The local companies are very talented and very determined, and the export controls give them the spirit, energy and the government support to accelerate their development[.]
No doubt. That’s not the whole story, though. Forcing the PRC to spend its own resources on those developments rather than importing the latest and greatest, and then reverse engineering them, copying them, skipping development steps—freeloading off our expenditures—is good for us.
Aside from that, ever since the beginning of the Industrial Age, Western political, economic, and intellectual freedoms have powered Western innovation far ahead of anything dictatorships have been able to achieve, from Russia, the USSR, mainland China, pre-WWII Japan. That’s why they were at such pains to copy Western developments rather than developing their own. The copying was, for a long time, a major component of post-WWII Japan, too.

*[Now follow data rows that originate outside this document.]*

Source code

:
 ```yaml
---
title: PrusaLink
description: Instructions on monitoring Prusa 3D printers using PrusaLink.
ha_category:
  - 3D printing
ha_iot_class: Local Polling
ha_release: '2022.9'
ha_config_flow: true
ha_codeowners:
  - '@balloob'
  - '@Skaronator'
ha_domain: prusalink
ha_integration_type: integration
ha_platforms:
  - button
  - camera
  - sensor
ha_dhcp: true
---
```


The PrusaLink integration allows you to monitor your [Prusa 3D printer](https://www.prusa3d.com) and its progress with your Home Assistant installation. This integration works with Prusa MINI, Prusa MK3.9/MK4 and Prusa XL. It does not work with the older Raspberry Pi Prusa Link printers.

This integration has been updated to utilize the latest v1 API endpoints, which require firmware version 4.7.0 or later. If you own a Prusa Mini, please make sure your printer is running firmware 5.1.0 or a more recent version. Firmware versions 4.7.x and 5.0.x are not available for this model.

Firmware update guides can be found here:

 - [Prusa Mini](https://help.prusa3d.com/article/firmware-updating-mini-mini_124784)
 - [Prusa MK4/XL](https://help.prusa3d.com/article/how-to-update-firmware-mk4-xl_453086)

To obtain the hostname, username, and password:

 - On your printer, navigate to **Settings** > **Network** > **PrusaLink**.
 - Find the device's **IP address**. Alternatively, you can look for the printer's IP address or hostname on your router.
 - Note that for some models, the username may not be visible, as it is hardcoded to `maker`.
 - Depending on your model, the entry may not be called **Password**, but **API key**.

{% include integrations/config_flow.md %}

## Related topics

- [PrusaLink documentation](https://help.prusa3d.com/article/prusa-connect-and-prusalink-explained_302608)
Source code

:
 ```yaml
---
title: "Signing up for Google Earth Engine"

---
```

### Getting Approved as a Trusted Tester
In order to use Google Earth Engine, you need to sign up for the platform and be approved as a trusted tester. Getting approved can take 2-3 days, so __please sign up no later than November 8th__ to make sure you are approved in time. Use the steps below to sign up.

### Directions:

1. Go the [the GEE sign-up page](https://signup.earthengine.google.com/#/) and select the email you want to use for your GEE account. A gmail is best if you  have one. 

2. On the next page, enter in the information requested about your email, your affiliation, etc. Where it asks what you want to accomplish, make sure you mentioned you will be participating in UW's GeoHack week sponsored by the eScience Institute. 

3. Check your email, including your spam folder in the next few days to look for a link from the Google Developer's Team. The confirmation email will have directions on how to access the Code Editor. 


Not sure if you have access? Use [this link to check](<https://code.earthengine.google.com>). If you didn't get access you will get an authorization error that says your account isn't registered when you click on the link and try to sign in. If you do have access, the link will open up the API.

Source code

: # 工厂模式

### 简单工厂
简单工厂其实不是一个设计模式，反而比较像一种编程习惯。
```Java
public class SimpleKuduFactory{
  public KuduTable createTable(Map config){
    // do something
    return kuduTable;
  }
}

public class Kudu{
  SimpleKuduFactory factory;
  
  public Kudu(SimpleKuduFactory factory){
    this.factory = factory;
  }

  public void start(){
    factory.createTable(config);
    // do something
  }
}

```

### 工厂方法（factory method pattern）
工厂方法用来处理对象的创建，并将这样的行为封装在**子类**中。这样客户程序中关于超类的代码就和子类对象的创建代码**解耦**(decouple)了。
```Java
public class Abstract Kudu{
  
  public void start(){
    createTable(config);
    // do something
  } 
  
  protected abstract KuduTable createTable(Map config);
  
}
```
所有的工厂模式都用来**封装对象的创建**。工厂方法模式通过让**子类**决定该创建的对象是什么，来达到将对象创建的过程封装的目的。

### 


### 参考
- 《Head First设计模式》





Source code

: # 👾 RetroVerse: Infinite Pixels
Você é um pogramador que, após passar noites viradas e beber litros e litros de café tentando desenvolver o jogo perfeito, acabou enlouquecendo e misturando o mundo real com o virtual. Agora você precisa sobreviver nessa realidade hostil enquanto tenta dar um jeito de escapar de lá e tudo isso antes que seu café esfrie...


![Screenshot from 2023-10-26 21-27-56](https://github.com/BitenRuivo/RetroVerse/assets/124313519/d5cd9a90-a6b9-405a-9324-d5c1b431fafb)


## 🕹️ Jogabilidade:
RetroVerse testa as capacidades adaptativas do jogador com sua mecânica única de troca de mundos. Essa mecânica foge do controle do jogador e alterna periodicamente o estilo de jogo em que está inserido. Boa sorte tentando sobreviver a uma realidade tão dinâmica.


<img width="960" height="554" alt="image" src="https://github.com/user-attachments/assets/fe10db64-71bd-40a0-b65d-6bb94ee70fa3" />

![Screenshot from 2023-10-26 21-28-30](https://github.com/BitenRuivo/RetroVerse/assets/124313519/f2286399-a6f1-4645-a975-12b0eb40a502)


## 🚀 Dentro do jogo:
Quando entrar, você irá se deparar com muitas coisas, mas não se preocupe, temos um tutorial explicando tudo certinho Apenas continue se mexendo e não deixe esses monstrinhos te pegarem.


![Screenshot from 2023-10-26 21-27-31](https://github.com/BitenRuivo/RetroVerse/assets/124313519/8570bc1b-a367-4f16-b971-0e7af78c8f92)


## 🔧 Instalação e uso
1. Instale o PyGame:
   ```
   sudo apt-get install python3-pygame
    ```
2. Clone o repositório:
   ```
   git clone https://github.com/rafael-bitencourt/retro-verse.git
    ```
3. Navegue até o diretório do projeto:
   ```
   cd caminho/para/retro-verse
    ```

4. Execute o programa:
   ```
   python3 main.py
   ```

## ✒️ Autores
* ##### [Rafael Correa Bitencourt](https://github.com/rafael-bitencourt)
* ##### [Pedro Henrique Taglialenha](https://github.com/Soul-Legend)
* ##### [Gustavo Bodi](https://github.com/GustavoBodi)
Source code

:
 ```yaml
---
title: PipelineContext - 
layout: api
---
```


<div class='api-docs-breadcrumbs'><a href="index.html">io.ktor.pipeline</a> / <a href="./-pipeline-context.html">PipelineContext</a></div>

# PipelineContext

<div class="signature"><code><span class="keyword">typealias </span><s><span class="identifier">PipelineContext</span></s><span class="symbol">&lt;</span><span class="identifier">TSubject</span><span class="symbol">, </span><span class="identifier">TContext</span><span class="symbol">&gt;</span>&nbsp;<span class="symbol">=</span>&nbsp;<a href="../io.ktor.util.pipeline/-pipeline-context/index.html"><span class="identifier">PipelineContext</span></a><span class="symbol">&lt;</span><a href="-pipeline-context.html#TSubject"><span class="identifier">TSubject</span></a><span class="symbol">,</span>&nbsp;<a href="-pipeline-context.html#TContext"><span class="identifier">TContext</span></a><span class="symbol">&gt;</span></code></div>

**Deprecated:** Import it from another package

Rather than giving up on chip export control, we need to tighten them further to the point of cutting off chip exports to the PRC altogether, and we need to get Europe to do the same. There’s no reason to doubt the fundamental innovative superiority of the West so long as we preserve those political, economic, and intellectual freedoms and expand them by getting our governments out of the regulatory way. Free markets always will do better at enhancing our innovative prowess than centrally planned markets in the long run, and in the intermediate run, as well.